- Directed by: Shervin Kermani
- Written by: Shervin Kermani Karla Reyes
- Produced by: Shervin Kermani Karla Reyes
- Starring: Pedro Moisés Herrera Concepción
- Cinematography: Karla Reyes
- Edited by: Shervin Kermani
- Production company: La Selva Ecosistema Creatiu
- Release date: September 4, 2025 (TIFF);
- Running time: 8 minutes
- Countries: Canada Spain
- Language: Spanish

= Ramón Who Speaks to Ghosts =

2025 Canadian short film directed by Shervin Kermani

Ramón Who Speaks to Ghosts is a short docufiction film, directed by Shervin Kermani and released in 2025. The film stars Pedro Moisés Herrera Concepción as Ramón, a man living on La Palma in the Canary Islands who is attempting to communicate with the dead following the 2021 Cumbre Vieja volcanic eruption.

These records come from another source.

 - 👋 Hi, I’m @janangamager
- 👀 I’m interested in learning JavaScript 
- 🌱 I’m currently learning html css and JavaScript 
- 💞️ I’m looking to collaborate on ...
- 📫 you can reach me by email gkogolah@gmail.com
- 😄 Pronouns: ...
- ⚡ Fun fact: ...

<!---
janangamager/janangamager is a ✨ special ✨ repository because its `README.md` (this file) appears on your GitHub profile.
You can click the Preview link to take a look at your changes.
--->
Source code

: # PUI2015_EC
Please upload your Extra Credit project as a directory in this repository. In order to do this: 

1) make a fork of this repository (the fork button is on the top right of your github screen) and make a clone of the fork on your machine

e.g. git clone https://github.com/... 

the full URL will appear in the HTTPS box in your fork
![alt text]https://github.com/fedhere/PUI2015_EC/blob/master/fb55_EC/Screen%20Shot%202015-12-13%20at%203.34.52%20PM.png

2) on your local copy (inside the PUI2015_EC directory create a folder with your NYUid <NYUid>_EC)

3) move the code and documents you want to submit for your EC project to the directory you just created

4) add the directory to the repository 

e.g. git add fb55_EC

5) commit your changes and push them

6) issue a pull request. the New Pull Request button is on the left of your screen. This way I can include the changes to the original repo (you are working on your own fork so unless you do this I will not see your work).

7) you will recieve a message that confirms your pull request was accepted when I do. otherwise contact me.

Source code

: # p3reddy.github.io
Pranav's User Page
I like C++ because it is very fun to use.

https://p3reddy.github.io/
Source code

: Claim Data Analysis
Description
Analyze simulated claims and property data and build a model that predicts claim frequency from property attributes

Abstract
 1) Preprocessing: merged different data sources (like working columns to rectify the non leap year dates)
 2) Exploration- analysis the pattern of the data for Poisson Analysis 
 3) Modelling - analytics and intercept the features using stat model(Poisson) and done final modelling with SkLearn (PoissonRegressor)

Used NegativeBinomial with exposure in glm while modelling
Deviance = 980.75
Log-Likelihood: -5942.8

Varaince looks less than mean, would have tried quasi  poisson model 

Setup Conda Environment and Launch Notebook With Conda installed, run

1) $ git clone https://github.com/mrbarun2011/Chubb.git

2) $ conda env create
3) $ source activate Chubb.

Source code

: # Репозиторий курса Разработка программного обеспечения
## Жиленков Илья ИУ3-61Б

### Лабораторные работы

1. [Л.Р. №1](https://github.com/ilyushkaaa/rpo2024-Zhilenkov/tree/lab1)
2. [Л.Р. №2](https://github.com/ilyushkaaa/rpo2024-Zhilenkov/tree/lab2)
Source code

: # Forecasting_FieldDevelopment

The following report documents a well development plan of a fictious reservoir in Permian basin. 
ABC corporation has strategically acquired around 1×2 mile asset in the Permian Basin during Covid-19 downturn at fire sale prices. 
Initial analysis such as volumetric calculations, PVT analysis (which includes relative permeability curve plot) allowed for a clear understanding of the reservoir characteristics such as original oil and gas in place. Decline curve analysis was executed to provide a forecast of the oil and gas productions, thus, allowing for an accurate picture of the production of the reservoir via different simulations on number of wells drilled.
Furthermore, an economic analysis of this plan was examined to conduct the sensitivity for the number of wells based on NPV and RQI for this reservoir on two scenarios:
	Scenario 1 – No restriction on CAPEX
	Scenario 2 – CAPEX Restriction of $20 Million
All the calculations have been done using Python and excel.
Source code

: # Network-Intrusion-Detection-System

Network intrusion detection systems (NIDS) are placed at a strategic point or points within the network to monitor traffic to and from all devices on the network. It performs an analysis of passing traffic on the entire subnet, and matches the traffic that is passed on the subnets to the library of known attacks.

The film premiered at the 2025 Toronto International Film Festival. Its followup screenings included the 2025 Atlantic International Film Festival, and the 2025 Vancouver International Film Festival.

==Reception==
The film was named to the Toronto International Film Festival's annual year-end Canada's Top Ten list for 2025.

==Awards==
At the 2025 Whistler Film Festival, it was the winner of the Best Canadian ShortWork award. At the 2025 Tallinn Black Nights Film Festival, it received a special jury mention in the live-action shorts competition.